Die Stadtverwaltung will bereits in Kürze mit der Kanalsanierung an der Gracht zwischen Annabergstraße und Rathenaustraße beginnen. Ursprünglich sollte der Kanal viel später erneuert werden. Die Anwohner informierte man über den Beginn der Bauarbeiten erst einige Tage vorher via Post, so war wenig Kritik möglich. Ein Ende der Bauarbeiten ist voraussichtlich erst im November diesen Jahres absehbar.

Bürger müssen sich finanziell beteiligen

Fest steht in jedem Falle, dass sich die Bürger erneut mit mehreren tausend Euro anteilig an den Arbeiten beteiligen müssen. Sie fragen sich, wieso die Kanalerneuerung nicht schon vor fünf Jahren durchgeführt wurde, und jetzt die Straße erneut aufgerissen werden muss, erneut unnötige Kosten und Arbeit enstehen, die in den Augen der Anwohner hätten vermieden werden können.

Schon seit Jahren beklagen sich Anwohner über Überschwemmungen in den Kellerräumen bei anhaltendem Starkregen, diese Problematik war der Stadverwaltung auch bekannt. So diagnostiziert sie in ihrem Schreiben, dass der Kanal „54 bis 62 Jahre alt“und „verbraucht und sanierungsbedürftig“ sei.
Eine ähnliche Problematik trifft die Anwohner am unteren Teil der Gracht: Im Zuge der vergangenen Straßenerneuerung wurde der Kanal mitsaniert. „Aus hydraulischen Gründen“, erklärt die Stadtverwaltung.

"Der Kanal ist verbraucht und sanierungsbedürftig"

Zum Glück für die Anwohner. Sie mussten sich nicht finanziell an den Erschließungsgebühren beteiligen, da hydraulische Ausbesserungen anders berechnet und gehandhabt werden.

Manch ein erboster Anwohner fragt sich nun: Warum wird der Kanal jetzt erneuert? Die Stadtverwaltung verweist auf die Problemstellen der Görlitzer Straße. Hier soll zukünftig eine zuverlässige Entwässerung bei Starkregen gewährleistet werden und das gehe nur über eine Kanalausweitung über die Gracht. Die Stadt beharrt auch weiterhin auf Zuzahlung der Anwohner, da die Sanierung über „eine Instandsetzung hinaus gehe und ein Teil der Kosten so auf die Anlieger umzulegen ist“, erklärt Volker Wiebels, Pressesprecher der Stadt.

Auch die Mülheimer Bürgerinitiativen (MBI) haben im Planungsausschuss nachgefragt, warum nun im oberen Teil der Gracht eine neunmonatige Vollsperrung wegen Kanalbaus erfolgt.
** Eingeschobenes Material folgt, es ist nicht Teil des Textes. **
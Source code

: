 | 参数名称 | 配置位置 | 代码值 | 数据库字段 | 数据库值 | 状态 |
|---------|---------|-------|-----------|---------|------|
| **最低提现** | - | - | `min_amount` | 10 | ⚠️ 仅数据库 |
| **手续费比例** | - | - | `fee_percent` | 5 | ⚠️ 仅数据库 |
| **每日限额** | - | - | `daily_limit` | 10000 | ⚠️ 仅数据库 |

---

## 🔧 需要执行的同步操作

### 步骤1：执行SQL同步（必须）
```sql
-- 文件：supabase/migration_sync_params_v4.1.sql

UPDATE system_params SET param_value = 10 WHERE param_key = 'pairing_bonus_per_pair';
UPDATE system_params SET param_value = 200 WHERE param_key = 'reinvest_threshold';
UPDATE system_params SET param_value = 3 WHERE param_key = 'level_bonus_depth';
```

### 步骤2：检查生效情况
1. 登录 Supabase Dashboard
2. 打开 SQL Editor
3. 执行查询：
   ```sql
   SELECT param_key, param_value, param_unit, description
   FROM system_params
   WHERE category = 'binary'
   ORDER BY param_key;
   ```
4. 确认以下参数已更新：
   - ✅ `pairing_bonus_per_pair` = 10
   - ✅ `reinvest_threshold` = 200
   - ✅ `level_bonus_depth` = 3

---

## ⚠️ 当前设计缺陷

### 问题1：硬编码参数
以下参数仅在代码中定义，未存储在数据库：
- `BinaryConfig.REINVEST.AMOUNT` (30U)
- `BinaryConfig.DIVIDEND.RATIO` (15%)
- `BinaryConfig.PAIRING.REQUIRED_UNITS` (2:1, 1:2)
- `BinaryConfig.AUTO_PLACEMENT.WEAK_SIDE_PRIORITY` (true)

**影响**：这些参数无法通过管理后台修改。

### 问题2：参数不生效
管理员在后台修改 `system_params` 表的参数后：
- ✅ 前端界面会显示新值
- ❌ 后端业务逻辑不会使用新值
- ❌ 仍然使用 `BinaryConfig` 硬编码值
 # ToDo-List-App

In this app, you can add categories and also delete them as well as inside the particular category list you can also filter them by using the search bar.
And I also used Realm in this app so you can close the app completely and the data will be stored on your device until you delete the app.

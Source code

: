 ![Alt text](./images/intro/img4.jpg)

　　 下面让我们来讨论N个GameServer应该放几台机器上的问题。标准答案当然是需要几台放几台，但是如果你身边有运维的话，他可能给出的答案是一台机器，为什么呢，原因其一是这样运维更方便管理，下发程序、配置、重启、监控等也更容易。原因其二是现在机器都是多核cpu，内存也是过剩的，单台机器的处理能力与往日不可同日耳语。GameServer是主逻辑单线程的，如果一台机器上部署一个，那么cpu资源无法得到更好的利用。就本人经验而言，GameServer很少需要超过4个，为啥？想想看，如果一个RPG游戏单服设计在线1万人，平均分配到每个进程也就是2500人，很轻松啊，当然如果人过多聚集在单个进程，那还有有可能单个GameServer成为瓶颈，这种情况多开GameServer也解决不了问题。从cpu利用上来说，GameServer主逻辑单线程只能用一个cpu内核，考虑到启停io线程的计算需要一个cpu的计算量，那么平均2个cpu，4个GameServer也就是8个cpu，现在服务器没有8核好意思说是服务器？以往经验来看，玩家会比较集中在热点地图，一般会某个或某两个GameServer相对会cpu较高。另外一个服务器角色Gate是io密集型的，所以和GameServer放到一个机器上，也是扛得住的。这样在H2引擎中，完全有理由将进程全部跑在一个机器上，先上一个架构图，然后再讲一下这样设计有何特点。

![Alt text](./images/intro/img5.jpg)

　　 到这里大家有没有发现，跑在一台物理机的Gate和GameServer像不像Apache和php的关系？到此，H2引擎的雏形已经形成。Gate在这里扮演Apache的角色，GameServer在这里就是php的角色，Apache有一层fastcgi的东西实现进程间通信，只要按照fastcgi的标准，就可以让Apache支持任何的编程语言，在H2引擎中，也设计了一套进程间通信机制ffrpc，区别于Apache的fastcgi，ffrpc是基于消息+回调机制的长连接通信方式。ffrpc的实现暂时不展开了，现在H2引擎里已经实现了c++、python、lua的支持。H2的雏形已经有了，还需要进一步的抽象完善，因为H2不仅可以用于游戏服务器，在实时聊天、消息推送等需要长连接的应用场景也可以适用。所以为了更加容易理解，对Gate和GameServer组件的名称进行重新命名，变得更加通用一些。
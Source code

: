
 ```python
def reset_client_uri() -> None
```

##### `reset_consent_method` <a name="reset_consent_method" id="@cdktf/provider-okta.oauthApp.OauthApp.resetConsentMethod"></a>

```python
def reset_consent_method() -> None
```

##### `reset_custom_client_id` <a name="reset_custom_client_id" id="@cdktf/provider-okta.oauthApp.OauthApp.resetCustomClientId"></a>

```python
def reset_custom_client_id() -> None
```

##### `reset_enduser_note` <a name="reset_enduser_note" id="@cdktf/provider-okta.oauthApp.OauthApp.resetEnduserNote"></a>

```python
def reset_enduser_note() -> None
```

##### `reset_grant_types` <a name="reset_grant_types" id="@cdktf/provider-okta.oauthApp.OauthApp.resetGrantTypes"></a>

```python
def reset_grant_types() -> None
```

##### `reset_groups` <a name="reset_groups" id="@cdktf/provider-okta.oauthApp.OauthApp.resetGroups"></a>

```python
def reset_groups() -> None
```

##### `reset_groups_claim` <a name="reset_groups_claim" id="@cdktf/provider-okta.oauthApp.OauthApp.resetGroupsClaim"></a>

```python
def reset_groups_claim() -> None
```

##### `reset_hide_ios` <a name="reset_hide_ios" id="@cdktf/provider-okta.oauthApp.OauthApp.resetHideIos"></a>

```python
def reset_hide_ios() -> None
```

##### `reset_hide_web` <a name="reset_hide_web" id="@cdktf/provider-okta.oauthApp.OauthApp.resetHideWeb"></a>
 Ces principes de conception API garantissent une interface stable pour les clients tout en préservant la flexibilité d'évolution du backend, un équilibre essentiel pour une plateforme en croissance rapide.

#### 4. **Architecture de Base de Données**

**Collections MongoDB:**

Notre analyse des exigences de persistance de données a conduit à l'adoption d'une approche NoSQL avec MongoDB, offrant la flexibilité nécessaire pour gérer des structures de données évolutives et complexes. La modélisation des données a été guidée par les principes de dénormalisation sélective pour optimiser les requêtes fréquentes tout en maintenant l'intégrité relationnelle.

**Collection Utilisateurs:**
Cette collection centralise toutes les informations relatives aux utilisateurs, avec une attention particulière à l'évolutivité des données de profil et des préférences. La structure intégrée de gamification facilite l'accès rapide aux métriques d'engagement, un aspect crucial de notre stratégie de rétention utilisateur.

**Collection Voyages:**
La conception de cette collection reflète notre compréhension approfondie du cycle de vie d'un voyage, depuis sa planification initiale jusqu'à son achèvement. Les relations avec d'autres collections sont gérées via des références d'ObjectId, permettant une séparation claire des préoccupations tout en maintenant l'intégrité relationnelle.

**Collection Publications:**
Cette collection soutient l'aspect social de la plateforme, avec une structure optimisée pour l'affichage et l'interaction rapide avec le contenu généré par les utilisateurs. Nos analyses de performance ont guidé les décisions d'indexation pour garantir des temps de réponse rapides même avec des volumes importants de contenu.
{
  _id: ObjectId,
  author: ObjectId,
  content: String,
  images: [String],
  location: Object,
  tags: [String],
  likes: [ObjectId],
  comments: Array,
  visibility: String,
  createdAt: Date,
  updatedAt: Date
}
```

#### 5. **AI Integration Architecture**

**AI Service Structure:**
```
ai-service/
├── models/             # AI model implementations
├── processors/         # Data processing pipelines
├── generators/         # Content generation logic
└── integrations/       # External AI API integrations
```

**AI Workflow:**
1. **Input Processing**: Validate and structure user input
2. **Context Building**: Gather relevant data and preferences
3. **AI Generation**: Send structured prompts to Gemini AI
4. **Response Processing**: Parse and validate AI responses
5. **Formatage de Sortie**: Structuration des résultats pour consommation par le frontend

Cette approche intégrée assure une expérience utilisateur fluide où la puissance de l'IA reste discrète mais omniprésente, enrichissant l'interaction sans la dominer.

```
Die Gracht sei doch vor nicht allzulanger Zeit im unteren Teil bereits wegen Kanalbaus lange Zeit gesperrt gewesen.

MBI kritisiert Bauvorhaben

„Man hätte doch den Kanal besser in einem durchgebaut, wenn die Erneuerung wirklich notwendig gewesen sei“, so Lothar Reinhard von den MBI.
Die Antwort des Tiefbauamtes sei ernüchternd. „Vor Jahren habe der Abwasserbetrieb ein anderes Kanalbauprogramm gehabt“, erklärt Reinhard. Ungeklärt sei auch, warum die hohen Erschließungsgebühren bei „Kanalerneuerung“ erhoben werden. Zahlen die Anlieger also doppelt oder gar noch öfter, fragt sich die MBI.
Auf Nachfrage der MW-Redaktion verwies die medl als zuständiger Ansprechpartner in diesem Bauvorhaben auf die korrekte Abwicklung der Finanzen.